• **Your instructions**
Write out the records beneath this line exactly as they appear, minus any images.

[Data section — start]

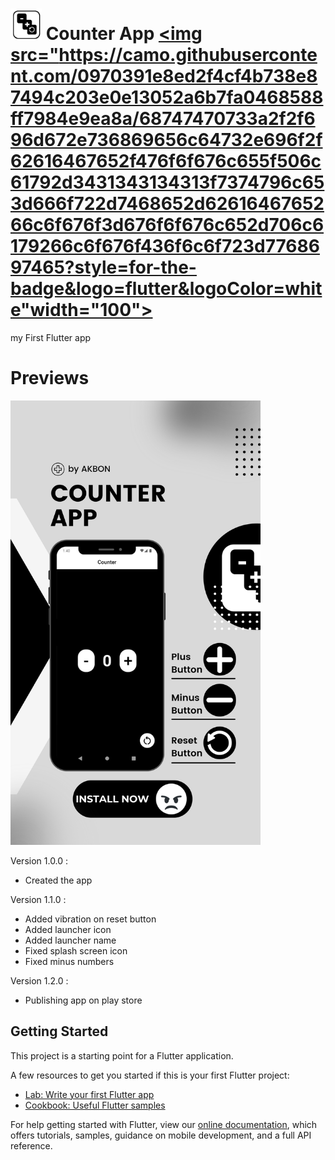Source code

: # <img src="https://raw.githubusercontent.com/AKB0N/Counter_App/master/assets/icon/logo.png" width="50"/>   Counter App   <a href="https://play.google.com/store/apps/details?id=com.akbon.counter"><img src="https://camo.githubusercontent.com/0970391e8ed2f4cf4b738e87494c203e0e13052a6b7fa0468588ff7984e9ea8a/68747470733a2f2f696d672e736869656c64732e696f2f62616467652f476f6f676c655f506c61792d3431343134313f7374796c653d666f722d7468652d6261646765266c6f676f3d676f6f676c652d706c6179266c6f676f436f6c6f723d7768697465?style=for-the-badge&logo=flutter&logoColor=white"width="100"></a>

my First Flutter app 

# Previews
<img src="https://raw.githubusercontent.com/AKB0N/Counter_App/master/1.png" width="400"/> 

Version 1.0.0  :
* Created the app

Version 1.1.0 :
* Added vibration on reset button
* Added launcher icon
* Added launcher name
* Fixed splash screen icon
* Fixed minus numbers

Version 1.2.0  :
* Publishing app on play store

## Getting Started

This project is a starting point for a Flutter application.

A few resources to get you started if this is your first Flutter project:

- [Lab: Write your first Flutter app](https://flutter.dev/docs/get-started/codelab)
- [Cookbook: Useful Flutter samples](https://flutter.dev/docs/cookbook)

For help getting started with Flutter, view our
[online documentation](https://flutter.dev/docs), which offers tutorials,
samples, guidance on mobile development, and a full API reference.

[Data section — finish]

• **Exercise output**
Source code

: # <img src="https://raw.githubusercontent.com/AKB0N/Counter_App/master/assets/icon/logo.png" width="50"/>   Counter App   <a href="https://play.google.com/store/apps/details?id=com.akbon.counter"><img src="https://camo.githubusercontent.com/0970391e8ed2f4cf4b738e87494c203e0e13052a6b7fa0468588ff7984e9ea8a/68747470733a2f2f696d672e736869656c64732e696f2f62616467652f476f6f676c655f506c61792d3431343134313f7374796c653d666f722d7468652d6261646765266c6f676f3d676f6f676c652d706c6179266c6f676f436f6c6f723d7768697465?style=for-the-badge&logo=flutter&logoColor=white"width="100"></a>

my First Flutter app 

# Previews
<img src="https://raw.githubusercontent.com/AKB0N/Counter_App/master/1.png" width="400"/> 

Version 1.0.0  :
* Created the app

Version 1.1.0 :
* Added vibration on reset button
* Added launcher icon
* Added launcher name
* Fixed splash screen icon
* Fixed minus numbers

Version 1.2.0  :
* Publishing app on play store

## Getting Started

This project is a starting point for a Flutter application.

A few resources to get you started if this is your first Flutter project:

- [Lab: Write your first Flutter app](https://flutter.dev/docs/get-started/codelab)
- [Cookbook: Useful Flutter samples](https://flutter.dev/docs/cookbook)

For help getting started with Flutter, view our
[online documentation](https://flutter.dev/docs), which offers tutorials,
samples, guidance on mobile development, and a full API reference.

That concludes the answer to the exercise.